Practically every collision and goalmouth incident is scrutinized so closely on television. The incidents are played over and over again, in slowmo and from different camera angles. Oftentimes, if you’re like me, when I first see an incident, my reaction will be to call it one way — either a foul or not a foul, a goal or a not a goal, etc. Then I’ll see a different camera angle, and I’ll agree that my first reaction was a correct one. But then the devils that are those production people will show me a entirely different camera angle and I’ll completely change my mind. This happens so often that I’ve lost count.

For once, in an upcoming high profile football match — take, for example, this Saturday’s early kick-off between Liverpool and Manchester United in the FA Cup — I’d love it if the FA and TV networks took part in an experiment. For one match only, all slowmo and replays will be banned. All we’ll get to see in the match is the game itself, played in real-time without the opportunity to see key incidents replayed.

It would be incredibly frustrating, right? We’d be itching to see that key moment again to second guess whether what we thought we saw indeed actually happened.

Ladies and gentleman, welcome to the world of referees. Not aided by any video technology, the referee and his assistants can only make decisions by what they see in real-time. They don’t have the luxury to see it again. For once, we would be on a par with the ref. They would have the advantage of being on the actual pitch, but depending on their position on the pitch compared to our camera angle, the referee and his team wouldn’t always have the best vantage point for seeing incidents.

Maybe then we’d have a greater appreciation of the difficult job that referees have, and how it’s completely unfair that we have so many more advantages over referees of seeing the incidents over and over again on our TV sets while the refereeing teams have nothing.

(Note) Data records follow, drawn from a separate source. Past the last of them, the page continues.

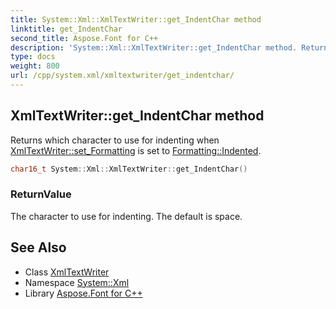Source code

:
 ```yaml
---
title: System::Xml::XmlTextWriter::get_IndentChar method
linktitle: get_IndentChar
second_title: Aspose.Font for C++
description: 'System::Xml::XmlTextWriter::get_IndentChar method. Returns which character to use for indenting when XmlTextWriter::set_Formatting is set to Formatting::Indented in C++.'
type: docs
weight: 800
url: /cpp/system.xml/xmltextwriter/get_indentchar/
---
```

## XmlTextWriter::get_IndentChar method


Returns which character to use for indenting when [XmlTextWriter::set_Formatting](../set_formatting/) is set to [Formatting::Indented](../../formatting/).

```cpp
char16_t System::Xml::XmlTextWriter::get_IndentChar()
```


### ReturnValue

The character to use for indenting. The default is space.

## See Also

* Class [XmlTextWriter](../)
* Namespace [System::Xml](../../)
* Library [Aspose.Font for C++](../../../)
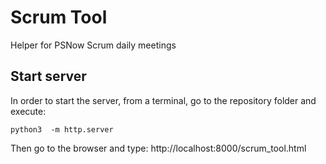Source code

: # Scrum Tool
Helper for PSNow Scrum daily meetings

## Start server
In order to start the server, from a terminal, go to the repository folder and execute:
```
python3  -m http.server
```

Then go to the browser and type: http://localhost:8000/scrum_tool.html
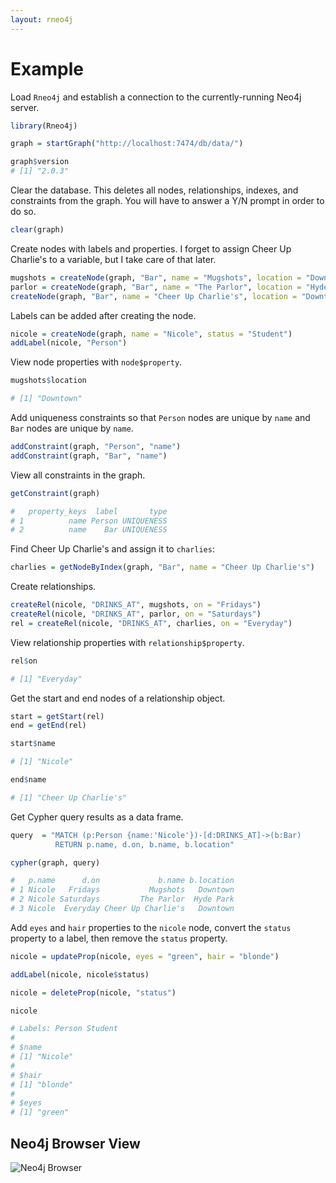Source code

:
 ```yaml
---
layout: rneo4j
---
```


# Example

Load `Rneo4j` and establish a connection to the currently-running Neo4j server.

```r
library(Rneo4j)

graph = startGraph("http://localhost:7474/db/data/")

graph$version
# [1] "2.0.3"
```

Clear the database. This deletes all nodes, relationships, indexes, and constraints from the graph. You will have to answer a Y/N prompt in order to do so.

```r
clear(graph)
```

Create nodes with labels and properties. I forget to assign Cheer Up Charlie's to a variable, but I take care of that later.

```r
mugshots = createNode(graph, "Bar", name = "Mugshots", location = "Downtown")
parlor = createNode(graph, "Bar", name = "The Parlor", location = "Hyde Park")
createNode(graph, "Bar", name = "Cheer Up Charlie's", location = "Downtown")
```

Labels can be added after creating the node.

```r
nicole = createNode(graph, name = "Nicole", status = "Student")
addLabel(nicole, "Person")
```

View node properties with `node$property`.

```r
mugshots$location

# [1] "Downtown"
```

Add uniqueness constraints so that `Person` nodes are unique by `name` and `Bar` nodes are unique by `name`.

```r
addConstraint(graph, "Person", "name")
addConstraint(graph, "Bar", "name")
```

View all constraints in the graph.

```r
getConstraint(graph)

# 	property_keys  label       type
# 1          name Person UNIQUENESS
# 2          name    Bar UNIQUENESS
```

Find Cheer Up Charlie's and assign it to `charlies`:

```r
charlies = getNodeByIndex(graph, "Bar", name = "Cheer Up Charlie's")
```

Create relationships.

```r
createRel(nicole, "DRINKS_AT", mugshots, on = "Fridays")
createRel(nicole, "DRINKS_AT", parlor, on = "Saturdays")
rel = createRel(nicole, "DRINKS_AT", charlies, on = "Everyday")
```

View relationship properties with `relationship$property`.

```r
rel$on

# [1] "Everyday"
```

Get the start and end nodes of a relationship object.

```r
start = getStart(rel)
end = getEnd(rel)

start$name

# [1] "Nicole"

end$name

# [1] "Cheer Up Charlie's"
```

Get Cypher query results as a data frame.

```r
query  = "MATCH (p:Person {name:'Nicole'})-[d:DRINKS_AT]->(b:Bar)
		  RETURN p.name, d.on, b.name, b.location"

cypher(graph, query)

# 	p.name      d.on             b.name b.location
# 1 Nicole   Fridays           Mugshots   Downtown
# 2 Nicole Saturdays         The Parlor  Hyde Park
# 3 Nicole  Everyday Cheer Up Charlie's   Downtown
```

Add `eyes` and `hair` properties to the `nicole` node, convert the `status` property to a label, then remove the `status` property.

```r
nicole = updateProp(nicole, eyes = "green", hair = "blonde")

addLabel(nicole, nicole$status)

nicole = deleteProp(nicole, "status")

nicole

# Labels: Person Student
# 
# $name
# [1] "Nicole"
# 
# $hair
# [1] "blonde"
# 
# $eyes
# [1] "green"
```

## Neo4j Browser View

![Neo4j Browser](http://i.imgur.com/P49bwa4.png)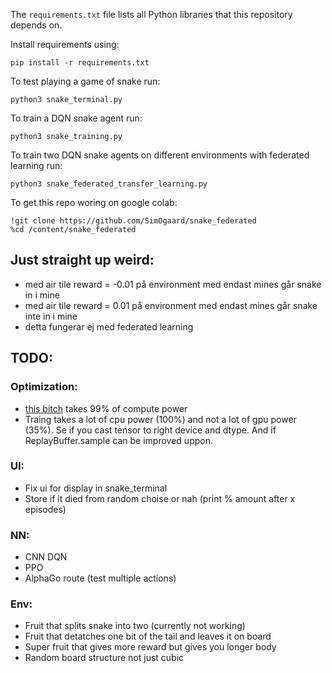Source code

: The `requirements.txt` file lists all Python libraries that this repository depends on.

Install requirements using:
```
pip install -r requirements.txt
```

To test playing a game of snake run:
```
python3 snake_terminal.py
```

To train a DQN snake agent run:
```
python3 snake_training.py
```

To train two DQN snake agents on different environments with federated learning run:
```
python3 snake_federated_transfer_learning.py
```

To get this repo woring on google colab:
```
!git clone https://github.com/SimOgaard/snake_federated
%cd /content/snake_federated
```

## Just straight up weird:
* med air tile reward = -0.01 på environment med endast mines går snake in i mine
* med air tile reward = 0.01 på environment med endast mines går snake inte in i mine
* detta fungerar ej med federated learning

## TODO:
### Optimization:
* [this bitch](https://github.com/SimOgaard/snake_federated/blob/fc85c3bc567efef0b785bc600a8b191950b012ea/snake_env/snake_environment.py#L109) takes 99% of compute power
* Traing takes a lot of cpu power (100%) and not a lot of gpu power (35%). Se if you cast tensor to right device and dtype. And if ReplayBuffer.sample can be improved uppon.

### UI:
* Fix ui for display in snake_terminal
* Store if it died from random choise or nah (print % amount after x episodes)

### NN:
* CNN DQN
* PPO
* AlphaGo route (test multiple actions)

### Env:
* Fruit that splits snake into two (currently not working)
* Fruit that detatches one bit of the tail and leaves it on board
* Super fruit that gives more reward but gives you longer body
* Random board structure not just cubic
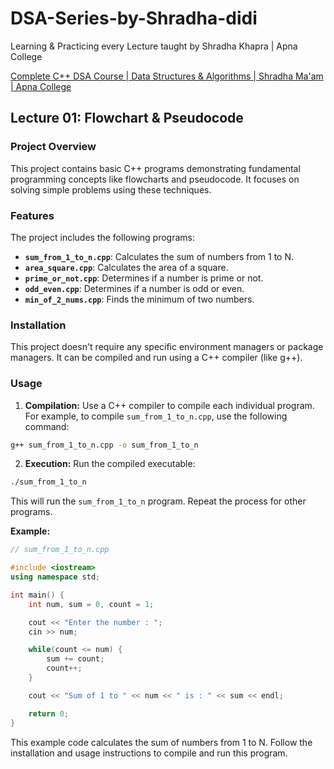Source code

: # DSA-Series-by-Shradha-didi
Learning &amp; Practicing every Lecture taught by Shradha Khapra | Apna College

[Complete C++ DSA Course | Data Structures & Algorithms | Shradha Ma'am | Apna College](https://youtube.com/playlist?list=PLfqMhTWNBTe137I_EPQd34TsgV6IO55pt&si=N2AK3kFvQlV_YafW)

## Lecture 01: Flowchart & Pseudocode

### Project Overview

This project contains basic C++ programs demonstrating fundamental programming concepts like flowcharts and pseudocode. It focuses on solving simple problems using these techniques.

### Features

The project includes the following programs:

- **`sum_from_1_to_n.cpp`**: Calculates the sum of numbers from 1 to N.
- **`area_square.cpp`**: Calculates the area of a square.
- **`prime_or_not.cpp`**: Determines if a number is prime or not.
- **`odd_even.cpp`**: Determines if a number is odd or even.
- **`min_of_2_nums.cpp`**: Finds the minimum of two numbers.

### Installation

This project doesn't require any specific environment managers or package managers. It can be compiled and run using a C++ compiler (like g++).

### Usage

1. **Compilation:** Use a C++ compiler to compile each individual program. For example, to compile `sum_from_1_to_n.cpp`, use the following command:

```bash
g++ sum_from_1_to_n.cpp -o sum_from_1_to_n
```

2. **Execution:** Run the compiled executable:

```bash
./sum_from_1_to_n
```

This will run the `sum_from_1_to_n` program. Repeat the process for other programs.

**Example:**

```cpp
// sum_from_1_to_n.cpp

#include <iostream>
using namespace std;

int main() {
    int num, sum = 0, count = 1;

    cout << "Enter the number : ";
    cin >> num;

    while(count <= num) {
        sum += count;
        count++;
    }

    cout << "Sum of 1 to " << num << " is : " << sum << endl;

    return 0;
}
```

This example code calculates the sum of numbers from 1 to N. Follow the installation and usage instructions to compile and run this program.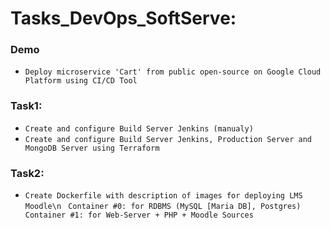 # Tasks_DevOps_SoftServe:
### Demo 
  - `Deploy microservice 'Cart' from public open-source on Google Cloud Platform using CI/CD Tool`

### Task1: 
  - `Create and configure Build Server Jenkins (manualy)`
  - `Create and configure Build Server Jenkins, Production Server and MongoDB Server using Terraform`
  
### Task2:
  - ```Create Dockerfile with description of images for deploying LMS Moodle\n```
    ``` Container #0: for RDBMS (MySQL [Maria DB], Postgres)```
    ``` Container #1: for Web-Server + PHP + Moodle Sources```
 
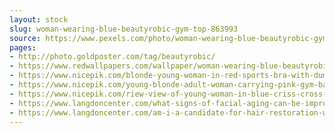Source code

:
 ```yaml
---
layout: stock
slug: woman-wearing-blue-beautyrobic-gym-top-863993
source: https://www.pexels.com/photo/woman-wearing-blue-beautyrobic-gym-top-863993/
pages:
- http://photo.goldposter.com/tag/beautyrobic/
- https://www.redwallpapers.com/wallpaper/woman-wearing-blue-beautyrobic-gym-top-free-stock-photo-image-wallpaper
- https://www.nicepik.com/blonde-young-woman-in-red-sports-bra-with-dumbbells-in-hands-posing-in-aerobic-dance-class-free-photo-1347144
- https://www.nicepik.com/young-blonde-adult-woman-carrying-pink-gym-bag-as-she-leaves-a-gym-after-working-out-20-25-years-free-photo-1347089
- https://www.nicepik.com/riew-view-of-young-woman-in-blue-criss-cross-sports-bra-and-leggings-doing-exercises-arm-back-free-photo-1347100
- https://www.langdoncenter.com/what-signs-of-facial-aging-can-be-improved-with-dermal-fillers/
- https://www.langdoncenter.com/am-i-a-candidate-for-hair-restoration-with-prp/
---
```

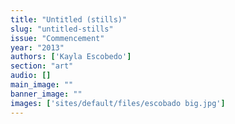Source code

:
```yaml
---
title: "Untitled (stills)"
slug: "untitled-stills"
issue: "Commencement"
year: "2013"
authors: ['Kayla Escobedo']
section: "art"
audio: []
main_image: ""
banner_image: ""
images: ['sites/default/files/escobado big.jpg']
---
```

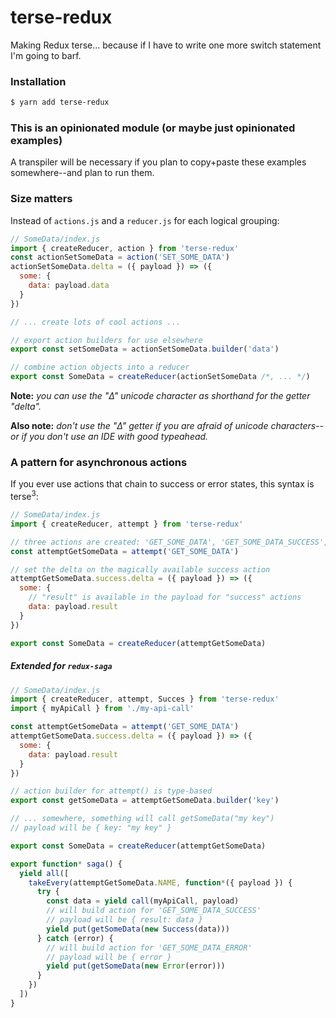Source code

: # terse-redux
Making Redux terse... because if I have to write one more switch statement I'm going to barf.

### Installation

```bash
$ yarn add terse-redux
``` 

### This is an opinionated module (or maybe just opinionated examples)
A transpiler will be necessary if you plan to copy+paste these examples somewhere--and plan to run them.  

### Size matters
Instead of `actions.js` and a `reducer.js` for each logical grouping:

```javascript
// SomeData/index.js
import { createReducer, action } from 'terse-redux'
const actionSetSomeData = action('SET_SOME_DATA')
actionSetSomeData.delta = ({ payload }) => ({
  some: {
    data: payload.data
  }
})

// ... create lots of cool actions ...

// export action builders for use elsewhere
export const setSomeData = actionSetSomeData.builder('data')

// combine action objects into a reducer
export const SomeData = createReducer(actionSetSomeData /*, ... */)
```

**Note:** *you can use the "Δ" unicode character as shorthand for the getter "delta".*  

**Also note:** *don't use the "Δ" getter if you are afraid of unicode characters--or if you don't use an IDE with good typeahead.*


### A pattern for asynchronous actions
If you ever use actions that chain to success or error states, this syntax is terse<sup>3</sup>:

```javascript
// SomeData/index.js
import { createReducer, attempt } from 'terse-redux'

// three actions are created: 'GET_SOME_DATA', 'GET_SOME_DATA_SUCCESS', 'GET_SOME_DATA_ERROR'
const attemptGetSomeData = attempt('GET_SOME_DATA')

// set the delta on the magically available success action
attemptGetSomeData.success.delta = ({ payload }) => ({
  some: {
  	// "result" is available in the payload for "success" actions
    data: payload.result
  }
})

export const SomeData = createReducer(attemptGetSomeData)
```

##### Extended for `redux-saga`

```javascript
// SomeData/index.js
import { createReducer, attempt, Succes } from 'terse-redux'
import { myApiCall } from './my-api-call'

const attemptGetSomeData = attempt('GET_SOME_DATA')
attemptGetSomeData.success.delta = ({ payload }) => ({
  some: {
    data: payload.result
  }
})

// action builder for attempt() is type-based
export const getSomeData = attemptGetSomeData.builder('key')

// ... somewhere, something will call getSomeData("my key")
// payload will be { key: "my key" }

export const SomeData = createReducer(attemptGetSomeData)

export function* saga() {
  yield all([
    takeEvery(attemptGetSomeData.NAME, function*({ payload }) {
      try {
        const data = yield call(myApiCall, payload)
        // will build action for 'GET_SOME_DATA_SUCCESS'
        // payload will be { result: data }
        yield put(getSomeData(new Success(data)))
      } catch (error) {
        // will build action for 'GET_SOME_DATA_ERROR'
        // payload will be { error }
        yield put(getSomeData(new Error(error)))
      }
    })
  ])
}
```
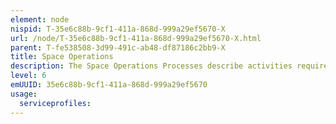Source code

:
```yaml
---
element: node
nispid: T-35e6c88b-9cf1-411a-868d-999a29ef5670-X
url: /node/T-35e6c88b-9cf1-411a-868d-999a29ef5670-X.html
parent: T-fe538508-3d99-491c-ab48-df87186c2bb9-X
title: Space Operations
description: The Space Operations Processes describe activities required for planning, preparing, and execution of operations and exercises with respect to the utilization of space capabilities. These processes inform decision-making processes and enable sufficient access and freedom of action across all operational domains.
level: 6
emUUID: 35e6c88b-9cf1-411a-868d-999a29ef5670
usage:
  serviceprofiles:
---
```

By the way, I believe Phil Dowd’s decision was a correct one tonight. Having said that, I can see both sides of the argument. When something like that happened tonight, a referee can’t win. If he hadn’t called a penalty, the home crowd would have put him under so much pressure because he didn’t award a penalty when Richards obviously handled the ball. But from City’s perspective, he didn’t have an opportunity to get his hands out of the way. No human can attempt to throw his body and try to block a shot by not using his arms to balance himself, like Richards did. That the ball hit is hand was purely accidental, but like I said before, if Dowd had not awarded a penalty, the fans (and any home fans) would have been baying for his blood.